June 21, San Francisco According to people with direct knowledge of the company’s plans, Amazon (AMZN.O), opens new tab is planning a major overhaul of its ten-year-old, financially disastrous Alexa service. The company wants to include a conversational generative AI with two tiers of service, and it has considered charging a monthly fee of about $5 to access the superior version.
Internally dubbed “Banyan,” after the vast ficus trees, the project would be the voice assistant’s first significant redesign since it debuted in 2014 alongside the Echo speaker range. According to the people, Amazon has named the new voice assistant “Remarkable Alexa.”
Eight former and current Alexa workers who talked on the condition of anonymity because they were not permitted to discuss sensitive initiatives are among the sources.
According to three sources, Amazon has given employees till August to get ready for the latest version of Alexa. They also mentioned that CEO Andy Jassy has expressed a personal desire to see Alexa given fresh life. Without giving further information, Jassy promised a “more intelligent and capable Alexa” in a letter to shareholders sent in April.

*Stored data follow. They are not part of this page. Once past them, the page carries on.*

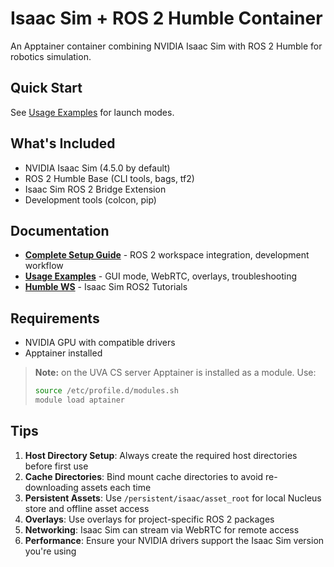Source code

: # Isaac Sim + ROS 2 Humble Container

An Apptainer container combining NVIDIA Isaac Sim with ROS 2 Humble for robotics simulation.

## Quick Start
See [Usage Examples](docs/usage.md) for launch modes.

## What's Included
- NVIDIA Isaac Sim (4.5.0 by default)
- ROS 2 Humble Base (CLI tools, bags, tf2)
- Isaac Sim ROS 2 Bridge Extension
- Development tools (colcon, pip)

## Documentation
- **[Complete Setup Guide](docs/host_setup.md)** - ROS 2 workspace integration, development workflow
- **[Usage Examples](docs/usage.md)** - GUI mode, WebRTC, overlays, troubleshooting
- **[Humble WS](docs/Isaac_Sim_humble_ws.md)** - Isaac Sim ROS2 Tutorials

## Requirements
- NVIDIA GPU with compatible drivers
- Apptainer installed
> **Note:** on the UVA CS server Apptainer is installed as a module. Use: 
> ```bash
> source /etc/profile.d/modules.sh
> module load aptainer
> ```

## Tips
1. **Host Directory Setup**: Always create the required host directories before first use
2. **Cache Directories**: Bind mount cache directories to avoid re-downloading assets each time
3. **Persistent Assets**: Use `/persistent/isaac/asset_root` for local Nucleus store and offline asset access
4. **Overlays**: Use overlays for project-specific ROS 2 packages
5. **Networking**: Isaac Sim can stream via WebRTC for remote access
6. **Performance**: Ensure your NVIDIA drivers support the Isaac Sim version you're using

The company’s plans for Alexa, including costs and delivery dates, might change or be scrapped based on how Project Banyan develops, the people said. “We have already integrated generative AI into different components of Alexa, and are working hard on implementation at scale—in the over half a billion ambient, Alexa-enabled devices already in homes around the world—to enable even more proactive, personal, and trusted assistance for our customers,” said an Amazon spokeswoman in a statement.
The service, which can be used as a hub to control household appliances and offers spoken responses to user inquiries like the local weather, was a pet project of Amazon founder Jeff Bezos, who had an idea for a technology that could mimic the fictional voice computer depicted in the television series Star Trek.
Amazon needs to stay ahead of its competitors in the generative AI space because companies like Microsoft (MSFT.O), Google (GOOGL.O), and OpenAI have gained more positive press for their so-called chatbots, which can react to complex prompts or queries in nearly real time with complete sentences.